INFORMATION PROVIDED =
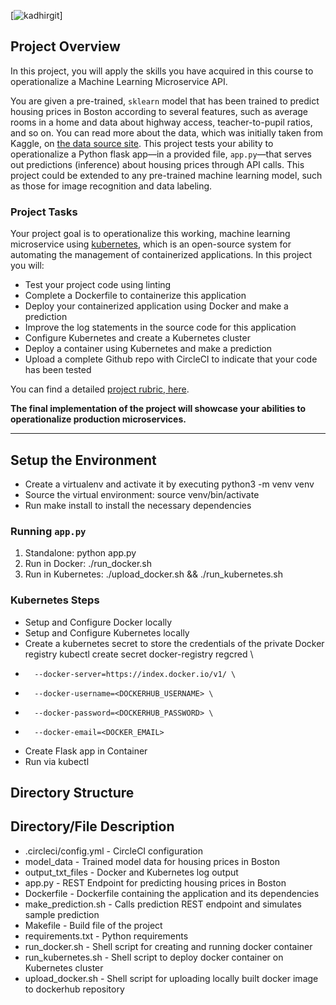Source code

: [![kadhirgit](https://circleci.com/gh/kadhirgit/DevOps_Microservices.svg?style=svg)]

## Project Overview

In this project, you will apply the skills you have acquired in this course to operationalize a Machine Learning Microservice API. 

You are given a pre-trained, `sklearn` model that has been trained to predict housing prices in Boston according to several features, such as average rooms in a home and data about highway access, teacher-to-pupil ratios, and so on. You can read more about the data, which was initially taken from Kaggle, on [the data source site](https://www.kaggle.com/c/boston-housing). This project tests your ability to operationalize a Python flask app—in a provided file, `app.py`—that serves out predictions (inference) about housing prices through API calls. This project could be extended to any pre-trained machine learning model, such as those for image recognition and data labeling.

### Project Tasks

Your project goal is to operationalize this working, machine learning microservice using [kubernetes](https://kubernetes.io/), which is an open-source system for automating the management of containerized applications. In this project you will:
* Test your project code using linting
* Complete a Dockerfile to containerize this application
* Deploy your containerized application using Docker and make a prediction
* Improve the log statements in the source code for this application
* Configure Kubernetes and create a Kubernetes cluster
* Deploy a container using Kubernetes and make a prediction
* Upload a complete Github repo with CircleCI to indicate that your code has been tested

You can find a detailed [project rubric, here](https://review.udacity.com/#!/rubrics/2576/view).

**The final implementation of the project will showcase your abilities to operationalize production microservices.**

---

## Setup the Environment

* Create a virtualenv and activate it by executing python3 -m venv venv
* Source the virtual environment: source venv/bin/activate
* Run make install to install the necessary dependencies

### Running `app.py`

1. Standalone: python app.py
2. Run in Docker: ./run_docker.sh
3. Run in Kubernetes: ./upload_docker.sh && ./run_kubernetes.sh

### Kubernetes Steps

* Setup and Configure Docker locally
* Setup and Configure Kubernetes locally
* Create a kubernetes secret to store the credentials of the private Docker registry   kubectl create secret docker-registry regcred \
*       --docker-server=https://index.docker.io/v1/ \
*       --docker-username=<DOCKERHUB_USERNAME> \
*       --docker-password=<DOCKERHUB_PASSWORD> \
*       --docker-email=<DOCKER_EMAIL>
* Create Flask app in Container
* Run via kubectl

## Directory Structure

## Directory/File	    Description

* .circleci/config.yml	- CircleCI configuration
* model_data	          - Trained model data for housing prices in Boston
* output_txt_files	    - Docker and Kubernetes log output
* app.py	              - REST Endpoint for predicting housing prices in Boston
* Dockerfile	          - Dockerfile containing the application and its dependencies
* make_prediction.sh	  - Calls prediction REST endpoint and simulates sample prediction
* Makefile	            - Build file of the project
* requirements.txt	    - Python requirements
* run_docker.sh	        - Shell script for creating and running docker container
* run_kubernetes.sh	    - Shell script to deploy docker container on Kubernetes cluster
* upload_docker.sh	    - Shell script for uploading locally built docker image to dockerhub repository
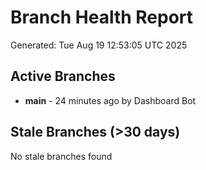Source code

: # Branch Health Report
Generated: Tue Aug 19 12:53:05 UTC 2025

## Active Branches
- **main** - 24 minutes ago by Dashboard Bot

## Stale Branches (>30 days)
No stale branches found
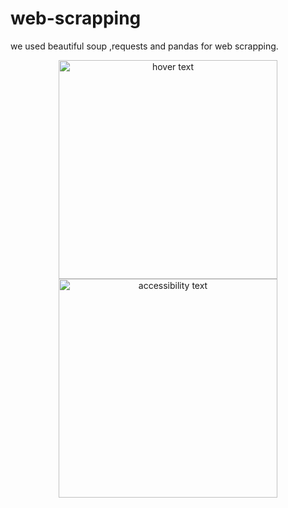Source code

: # web-scrapping

we  used beautiful soup ,requests and pandas for web scrapping.<p align="center">
  <img src="https://imgur.com/rB0BQed" width="350" title="hover text">
  <img src="your_relative_path_here_number_2_large_name" width="350" alt="accessibility text">
</p>
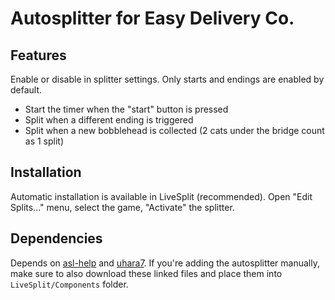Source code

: # Autosplitter for Easy Delivery Co.

## Features

Enable or disable in splitter settings.
Only starts and endings are enabled by default.

* Start the timer when the "start" button is pressed
* Split when a different ending is triggered
* Split when a new bobblehead is collected (2 cats under the bridge count as 1 split)

## Installation

Automatic installation is available in LiveSplit (recommended).
Open "Edit Splits..." menu, select the game, "Activate" the splitter.

## Dependencies

Depends on [asl-help](https://github.com/just-ero/asl-help/blob/9a17c5ec7108aba1fe1932358703f4e6adaa6b2c/lib/asl-help) and [uhara7](https://github.com/ru-mii/uhara/blob/760ebf7c8861b248d6b0349e483a31705eb6a8ba/bin/uhara7).
If you're adding the autosplitter manually, make sure to also download these linked files and place them into `LiveSplit/Components` folder.
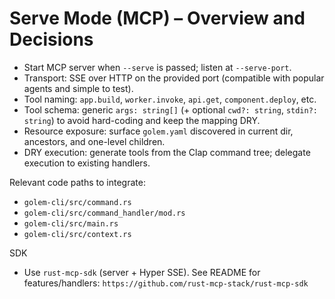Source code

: # Serve Mode (MCP) – Overview and Decisions

- Start MCP server when `--serve` is passed; listen at `--serve-port`.
- Transport: SSE over HTTP on the provided port (compatible with popular agents and simple to test).
- Tool naming: `app.build`, `worker.invoke`, `api.get`, `component.deploy`, etc.
- Tool schema: generic `args: string[]` (+ optional `cwd?: string`, `stdin?: string`) to avoid hard-coding and keep the mapping DRY.
- Resource exposure: surface `golem.yaml` discovered in current dir, ancestors, and one-level children.
- DRY execution: generate tools from the Clap command tree; delegate execution to existing handlers.

Relevant code paths to integrate:
- `golem-cli/src/command.rs`
- `golem-cli/src/command_handler/mod.rs`
- `golem-cli/src/main.rs`
- `golem-cli/src/context.rs`

SDK
- Use `rust-mcp-sdk` (server + Hyper SSE). See README for features/handlers: `https://github.com/rust-mcp-stack/rust-mcp-sdk` 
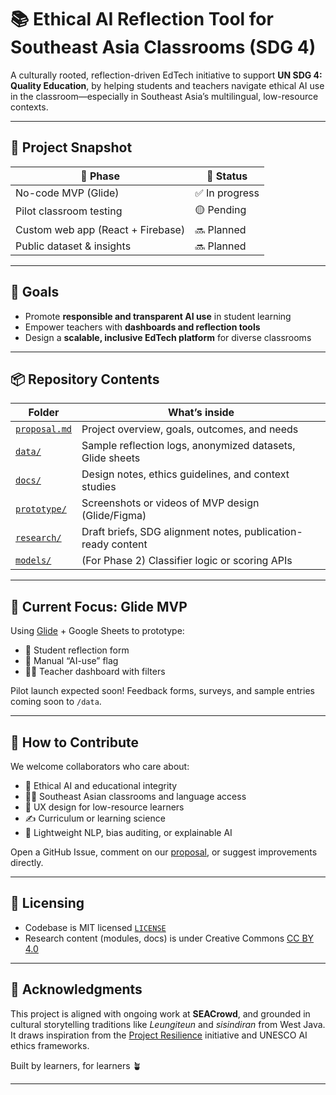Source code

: # 📚 Ethical AI Reflection Tool for Southeast Asia Classrooms (SDG 4)

A culturally rooted, reflection-driven EdTech initiative to support **UN SDG 4: Quality Education**, by helping students and teachers navigate ethical AI use in the classroom—especially in Southeast Asia’s multilingual, low-resource contexts.

---

## 🚀 Project Snapshot

| 📌 Phase | 🚧 Status |
|----------|-----------|
| No-code MVP (Glide) | ✅ In progress |
| Pilot classroom testing | 🟡 Pending |
| Custom web app (React + Firebase) | 🔜 Planned |
| Public dataset & insights | 🔜 Planned |

---

## 🎯 Goals

- Promote **responsible and transparent AI use** in student learning  
- Empower teachers with **dashboards and reflection tools**  
- Design a **scalable, inclusive EdTech platform** for diverse classrooms  

---

## 📦 Repository Contents

| Folder | What’s inside |
|--------|---------------|
| [`proposal.md`](proposal.md) | Project overview, goals, outcomes, and needs |
| [`data/`](data) | Sample reflection logs, anonymized datasets, Glide sheets |
| [`docs/`](docs) | Design notes, ethics guidelines, and context studies |
| [`prototype/`](prototype) | Screenshots or videos of MVP design (Glide/Figma) |
| [`research/`](research) | Draft briefs, SDG alignment notes, publication-ready content |
| [`models/`](models) | (For Phase 2) Classifier logic or scoring APIs |

---

## 🧪 Current Focus: Glide MVP

Using [Glide](https://www.glideapps.com/) + Google Sheets to prototype:

- 📝 Student reflection form  
- 🧠 Manual “AI-use” flag  
- 👩‍🏫 Teacher dashboard with filters

Pilot launch expected soon! Feedback forms, surveys, and sample entries coming soon to `/data`.

---

## 🤝 How to Contribute

We welcome collaborators who care about:
- 🤖 Ethical AI and educational integrity  
- 🧑‍🏫 Southeast Asian classrooms and language access  
- 📱 UX design for low-resource learners  
- ✍️ Curriculum or learning science  
- 🧬 Lightweight NLP, bias auditing, or explainable AI

Open a GitHub Issue, comment on our [proposal](proposal.md), or suggest improvements directly.

---

## 🔐 Licensing

- Codebase is MIT licensed [`LICENSE`](LICENSE)  
- Research content (modules, docs) is under Creative Commons [CC BY 4.0](LICENSE-CC.md)

---

## 🌱 Acknowledgments

This project is aligned with ongoing work at **SEACrowd**, and grounded in cultural storytelling traditions like *Leungiteun* and *sisindiran* from West Java. It draws inspiration from the [Project Resilience](https://github.com/project-resilience) initiative and UNESCO AI ethics frameworks.

Built by learners, for learners 🪴

---
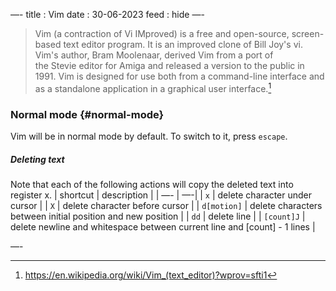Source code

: —-
title : Vim
date : 30-06-2023
feed : hide
—-

> Vim (a contraction of Vi IMproved) is a free and open-source, screen-based text editor program. It is an improved clone of Bill Joy's vi. Vim's author, Bram Moolenaar, derived Vim from a port of the Stevie editor for Amiga and released a version to the public in 1991. Vim is designed for use both from a command-line interface and as a standalone application in a graphical user interface.[^1]

### Normal mode {#normal-mode}
Vim will be in normal mode by default. To switch to it, press `escape`. 

##### Deleting text
Note that each of the following actions will copy the deleted text into register x.
| shortcut | description |
| —- | —-|
| `x` | delete character under cursor |
| `X` | delete character before cursor |
| `d[motion]` | delete characters between initial position and new position |
| `dd` | delete line |
| `[count]J` | delete newline and whitespace between current line and [count] - 1 lines |


—-

[^1]: https://en.wikipedia.org/wiki/Vim_(text_editor)?wprov=sfti1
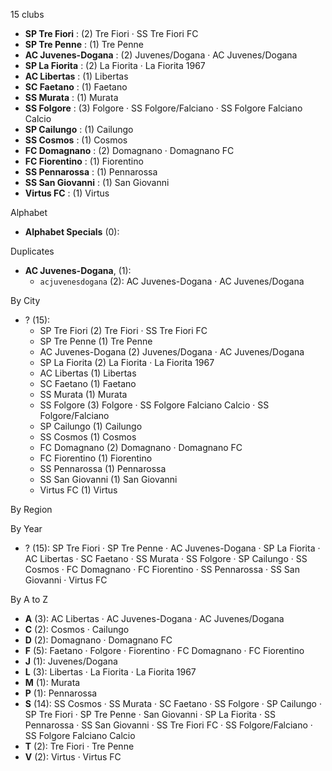 15 clubs

- **SP Tre Fiori** : (2) Tre Fiori · SS Tre Fiori FC
- **SP Tre Penne** : (1) Tre Penne
- **AC Juvenes-Dogana** : (2) Juvenes/Dogana · AC Juvenes/Dogana
- **SP La Fiorita** : (2) La Fiorita · La Fiorita 1967
- **AC Libertas** : (1) Libertas
- **SC Faetano** : (1) Faetano
- **SS Murata** : (1) Murata
- **SS Folgore** : (3) Folgore · SS Folgore/Falciano · SS Folgore Falciano Calcio
- **SP Cailungo** : (1) Cailungo
- **SS Cosmos** : (1) Cosmos
- **FC Domagnano** : (2) Domagnano · Domagnano FC
- **FC Fiorentino** : (1) Fiorentino
- **SS Pennarossa** : (1) Pennarossa
- **SS San Giovanni** : (1) San Giovanni
- **Virtus FC** : (1) Virtus




Alphabet

- **Alphabet Specials** (0): 




Duplicates

- **AC Juvenes-Dogana**,  (1):
  - `acjuvenesdogana` (2): AC Juvenes-Dogana · AC Juvenes/Dogana




By City

- ? (15): 
  - SP Tre Fiori  (2) Tre Fiori · SS Tre Fiori FC
  - SP Tre Penne  (1) Tre Penne
  - AC Juvenes-Dogana  (2) Juvenes/Dogana · AC Juvenes/Dogana
  - SP La Fiorita  (2) La Fiorita · La Fiorita 1967
  - AC Libertas  (1) Libertas
  - SC Faetano  (1) Faetano
  - SS Murata  (1) Murata
  - SS Folgore  (3) Folgore · SS Folgore Falciano Calcio · SS Folgore/Falciano
  - SP Cailungo  (1) Cailungo
  - SS Cosmos  (1) Cosmos
  - FC Domagnano  (2) Domagnano · Domagnano FC
  - FC Fiorentino  (1) Fiorentino
  - SS Pennarossa  (1) Pennarossa
  - SS San Giovanni  (1) San Giovanni
  - Virtus FC  (1) Virtus




By Region





By Year

- ? (15):   SP Tre Fiori · SP Tre Penne · AC Juvenes-Dogana · SP La Fiorita · AC Libertas · SC Faetano · SS Murata · SS Folgore · SP Cailungo · SS Cosmos · FC Domagnano · FC Fiorentino · SS Pennarossa · SS San Giovanni · Virtus FC






By A to Z

- **A** (3): AC Libertas · AC Juvenes-Dogana · AC Juvenes/Dogana
- **C** (2): Cosmos · Cailungo
- **D** (2): Domagnano · Domagnano FC
- **F** (5): Faetano · Folgore · Fiorentino · FC Domagnano · FC Fiorentino
- **J** (1): Juvenes/Dogana
- **L** (3): Libertas · La Fiorita · La Fiorita 1967
- **M** (1): Murata
- **P** (1): Pennarossa
- **S** (14): SS Cosmos · SS Murata · SC Faetano · SS Folgore · SP Cailungo · SP Tre Fiori · SP Tre Penne · San Giovanni · SP La Fiorita · SS Pennarossa · SS San Giovanni · SS Tre Fiori FC · SS Folgore/Falciano · SS Folgore Falciano Calcio
- **T** (2): Tre Fiori · Tre Penne
- **V** (2): Virtus · Virtus FC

PROBLEM DETAILS =
No pictures should appear; only the lines from the first line of the records through the line with "In this project, you", both included, are to be restated word for word.

ANSWER =
Source code

: [![kadhirgit](https://circleci.com/gh/kadhirgit/DevOps_Microservices.svg?style=svg)]

## Project Overview

In this project, you will apply the skills you have acquired in this course to operationalize a Machine Learning Microservice API. 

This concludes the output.